Non sono ancora perfetti – o hanno un prezzo basso quanto quello della concorrenza – ma i LinkBuds Clip rappresentano una scelta convincente nella categoria delle orecchie aperte ancora in evoluzione.

Ecco cosa devi sapere.

Clip Sony LinkBuds: solo le specifiche

  • Microfoni: 2

  • Connettività: Bluetooth 5.3 (codec AAC/SBC) con Multipoint

  • Batteria: 9 ore per carica (37 ore in totale)

  • Carica rapida: Un’ora di riproduzione additional dopo tre minuti di ricarica

  • Ricarica: Solo USB-C (cavo non incluso)

  • Cancellazione del rumore: N / A

  • Audio spaziale: N / A

  • Colori: Lavanda, nero, verde e greige

  • Materiali: Plastica

Clip che hanno davvero senso

In termini di design, i LinkBuds Clip seguono la stessa formulation della maggior parte degli auricolari a clip aperti: un piccolo altoparlante si trova proprio all’interno della concha dell’orecchio (ma, soprattutto, non si trova davanti al condotto uditivo), che è collegato tramite un polsino flessibile a una capsula della batteria che si trova proprio dietro l’orecchio.

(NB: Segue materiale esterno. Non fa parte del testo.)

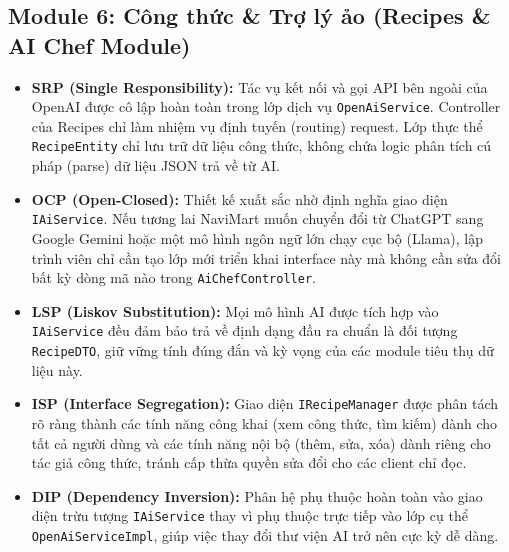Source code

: \documentclass[12pt,a4paper]{article}
\begin{document}
\subsection{Module 6: Công thức \& Trợ lý ảo (Recipes \& AI Chef Module)}
\begin{itemize}
    \item \textbf{SRP (Single Responsibility):} Tác vụ kết nối và gọi API bên ngoài của OpenAI được cô lập hoàn toàn trong lớp dịch vụ \texttt{OpenAiService}. Controller của Recipes chỉ làm nhiệm vụ định tuyến (routing) request. Lớp thực thể \texttt{RecipeEntity} chỉ lưu trữ dữ liệu công thức, không chứa logic phân tích cú pháp (parse) dữ liệu JSON trả về từ AI.
    \item \textbf{OCP (Open-Closed):} Thiết kế xuất sắc nhờ định nghĩa giao diện \texttt{IAiService}. Nếu tương lai NaviMart muốn chuyển đổi từ ChatGPT sang Google Gemini hoặc một mô hình ngôn ngữ lớn chạy cục bộ (Llama), lập trình viên chỉ cần tạo lớp mới triển khai interface này mà không cần sửa đổi bất kỳ dòng mã nào trong \texttt{AiChefController}.
    \item \textbf{LSP (Liskov Substitution):} Mọi mô hình AI được tích hợp vào \texttt{IAiService} đều đảm bảo trả về định dạng đầu ra chuẩn là đối tượng \texttt{RecipeDTO}, giữ vững tính đúng đắn và kỳ vọng của các module tiêu thụ dữ liệu này.
    \item \textbf{ISP (Interface Segregation):} Giao diện \texttt{IRecipeManager} được phân tách rõ ràng thành các tính năng công khai (xem công thức, tìm kiếm) dành cho tất cả người dùng và các tính năng nội bộ (thêm, sửa, xóa) dành riêng cho tác giả công thức, tránh cấp thừa quyền sửa đổi cho các client chỉ đọc.
    \item \textbf{DIP (Dependency Inversion):} Phân hệ phụ thuộc hoàn toàn vào giao diện trừu tượng \texttt{IAiService} thay vì phụ thuộc trực tiếp vào lớp cụ thể \texttt{OpenAiServiceImpl}, giúp việc thay đổi thư viện AI trở nên cực kỳ dễ dàng.
\end{itemize}
\end{document}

Il risultato è un dispositivo che finisce per assomigliare più a un gioiello che a un auricolare. Alcuni, come i Bose Extremely Open Earbuds, giocano fino in fondo, con opzioni di colori sfarzosi che aumentano il fattore bling, ma Sony ha scelto un percorso più discreto, con tre pastelli (lavanda, verde e greige) più il nero di base.

Dove Sony alza la posta in termini di stile sono le sue pores and skin in silicone opzionali per la custodia di ricarica LinkBuds Clip. Questi sono disponibili in cinque colori complementari e puoi ordinare separatamente le pores and skin superiore e inferiore ($ 12,50 ciascuna), creando un’ampia varietà di possibili combinazioni. Le pores and skin forniscono un gradito livello di protezione, oltre a un moschettone, anche se la pores and skin inferiore copre il pulsante di accoppiamento posteriore della custodia, quindi potrebbe essere necessario rimuoverlo.


Credito: Simon Cohen/Mashable

A parte questo, i maggiori vantaggi della forma a clip sono il consolation e la compatibilità con gli occhiali. Sono stato in grado di indossare le Clip fino a quattro ore di seguito e ho dovuto regolarle solo poche volte per mantenere il consolation. Non interferiscono affatto con i miei occhiali da vista (o con i miei occhiali da sole), il che, insieme alla loro vestibilità comoda, mi fa dimenticare persino che li indosso. Sony embrace un set di piccoli “cuscini per il montaggio dell’aria” in silicone in tinta per aiutare gli utenti con orecchie più piccole a ottenere una vestibilità sicura. Le mie orecchie, a quanto pare, sono abbastanza grandi da non averne bisogno.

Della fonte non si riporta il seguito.